[Records drawn from a dataset]
════════════════════

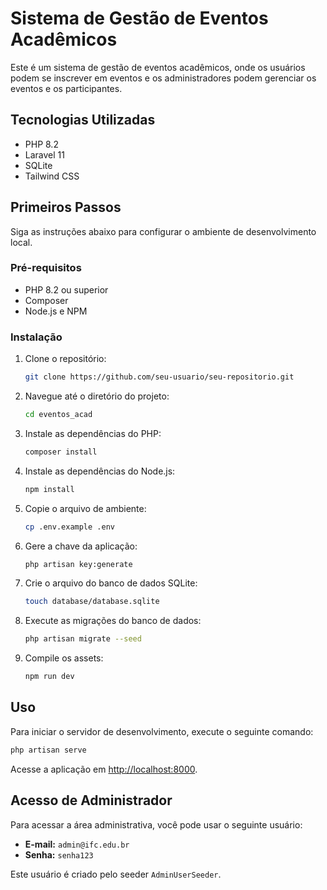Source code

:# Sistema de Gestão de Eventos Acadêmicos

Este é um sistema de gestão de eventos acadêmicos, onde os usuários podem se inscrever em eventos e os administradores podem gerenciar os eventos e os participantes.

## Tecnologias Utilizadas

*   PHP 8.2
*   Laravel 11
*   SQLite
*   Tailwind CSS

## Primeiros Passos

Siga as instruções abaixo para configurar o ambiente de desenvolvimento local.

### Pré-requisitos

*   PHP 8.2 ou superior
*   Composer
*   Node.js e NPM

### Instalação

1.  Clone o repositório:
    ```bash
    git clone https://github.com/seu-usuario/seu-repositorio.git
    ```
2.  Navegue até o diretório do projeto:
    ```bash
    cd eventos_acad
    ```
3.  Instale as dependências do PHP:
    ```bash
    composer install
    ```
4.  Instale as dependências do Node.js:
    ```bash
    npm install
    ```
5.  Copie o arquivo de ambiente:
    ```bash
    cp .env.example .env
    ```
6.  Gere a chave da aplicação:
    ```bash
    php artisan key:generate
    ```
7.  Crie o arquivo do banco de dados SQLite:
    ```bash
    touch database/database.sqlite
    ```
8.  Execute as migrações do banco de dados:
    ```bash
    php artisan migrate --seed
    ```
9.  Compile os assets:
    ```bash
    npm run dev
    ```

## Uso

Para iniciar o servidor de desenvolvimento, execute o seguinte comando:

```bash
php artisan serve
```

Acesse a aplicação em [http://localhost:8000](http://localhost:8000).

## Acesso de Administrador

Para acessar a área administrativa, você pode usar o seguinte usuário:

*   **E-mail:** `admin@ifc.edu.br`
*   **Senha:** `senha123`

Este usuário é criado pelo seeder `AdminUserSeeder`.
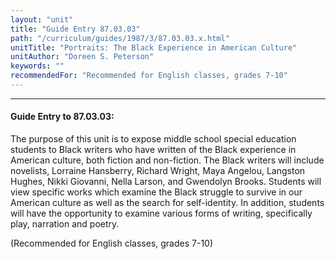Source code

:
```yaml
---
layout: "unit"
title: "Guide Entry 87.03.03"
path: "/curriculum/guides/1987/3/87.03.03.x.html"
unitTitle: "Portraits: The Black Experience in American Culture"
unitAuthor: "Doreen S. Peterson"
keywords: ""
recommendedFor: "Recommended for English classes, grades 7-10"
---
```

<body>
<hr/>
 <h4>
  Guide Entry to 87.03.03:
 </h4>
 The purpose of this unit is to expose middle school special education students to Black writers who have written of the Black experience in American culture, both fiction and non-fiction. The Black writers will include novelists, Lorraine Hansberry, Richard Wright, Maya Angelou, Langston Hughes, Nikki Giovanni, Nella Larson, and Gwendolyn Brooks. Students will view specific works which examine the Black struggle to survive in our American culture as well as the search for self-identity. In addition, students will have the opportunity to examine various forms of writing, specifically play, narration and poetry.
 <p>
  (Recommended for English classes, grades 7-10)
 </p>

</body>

════════════════════

» Requirement
Omit the pictures, then give every record back exactly as it stands.

» Exercise answer
Source code

:# Sistema de Gestão de Eventos Acadêmicos

Este é um sistema de gestão de eventos acadêmicos, onde os usuários podem se inscrever em eventos e os administradores podem gerenciar os eventos e os participantes.

## Tecnologias Utilizadas

*   PHP 8.2
*   Laravel 11
*   SQLite
*   Tailwind CSS

## Primeiros Passos

Siga as instruções abaixo para configurar o ambiente de desenvolvimento local.

### Pré-requisitos

*   PHP 8.2 ou superior
*   Composer
*   Node.js e NPM

### Instalação

1.  Clone o repositório:
    ```bash
    git clone https://github.com/seu-usuario/seu-repositorio.git
    ```
2.  Navegue até o diretório do projeto:
    ```bash
    cd eventos_acad
    ```
3.  Instale as dependências do PHP:
    ```bash
    composer install
    ```
4.  Instale as dependências do Node.js:
    ```bash
    npm install
    ```
5.  Copie o arquivo de ambiente:
    ```bash
    cp .env.example .env
    ```
6.  Gere a chave da aplicação:
    ```bash
    php artisan key:generate
    ```
7.  Crie o arquivo do banco de dados SQLite:
    ```bash
    touch database/database.sqlite
    ```
8.  Execute as migrações do banco de dados:
    ```bash
    php artisan migrate --seed
    ```
9.  Compile os assets:
    ```bash
    npm run dev
    ```

## Uso

Para iniciar o servidor de desenvolvimento, execute o seguinte comando:

```bash
php artisan serve
```

Acesse a aplicação em [http://localhost:8000](http://localhost:8000).

## Acesso de Administrador

Para acessar a área administrativa, você pode usar o seguinte usuário:

*   **E-mail:** `admin@ifc.edu.br`
*   **Senha:** `senha123`

Este usuário é criado pelo seeder `AdminUserSeeder`.
Source code

:
```yaml
---
layout: "unit"
title: "Guide Entry 87.03.03"
path: "/curriculum/guides/1987/3/87.03.03.x.html"
unitTitle: "Portraits: The Black Experience in American Culture"
unitAuthor: "Doreen S. Peterson"
keywords: ""
recommendedFor: "Recommended for English classes, grades 7-10"
---
```

<body>
<hr/>
 <h4>
  Guide Entry to 87.03.03:
 </h4>
 The purpose of this unit is to expose middle school special education students to Black writers who have written of the Black experience in American culture, both fiction and non-fiction. The Black writers will include novelists, Lorraine Hansberry, Richard Wright, Maya Angelou, Langston Hughes, Nikki Giovanni, Nella Larson, and Gwendolyn Brooks. Students will view specific works which examine the Black struggle to survive in our American culture as well as the search for self-identity. In addition, students will have the opportunity to examine various forms of writing, specifically play, narration and poetry.
 <p>
  (Recommended for English classes, grades 7-10)
 </p>

</body>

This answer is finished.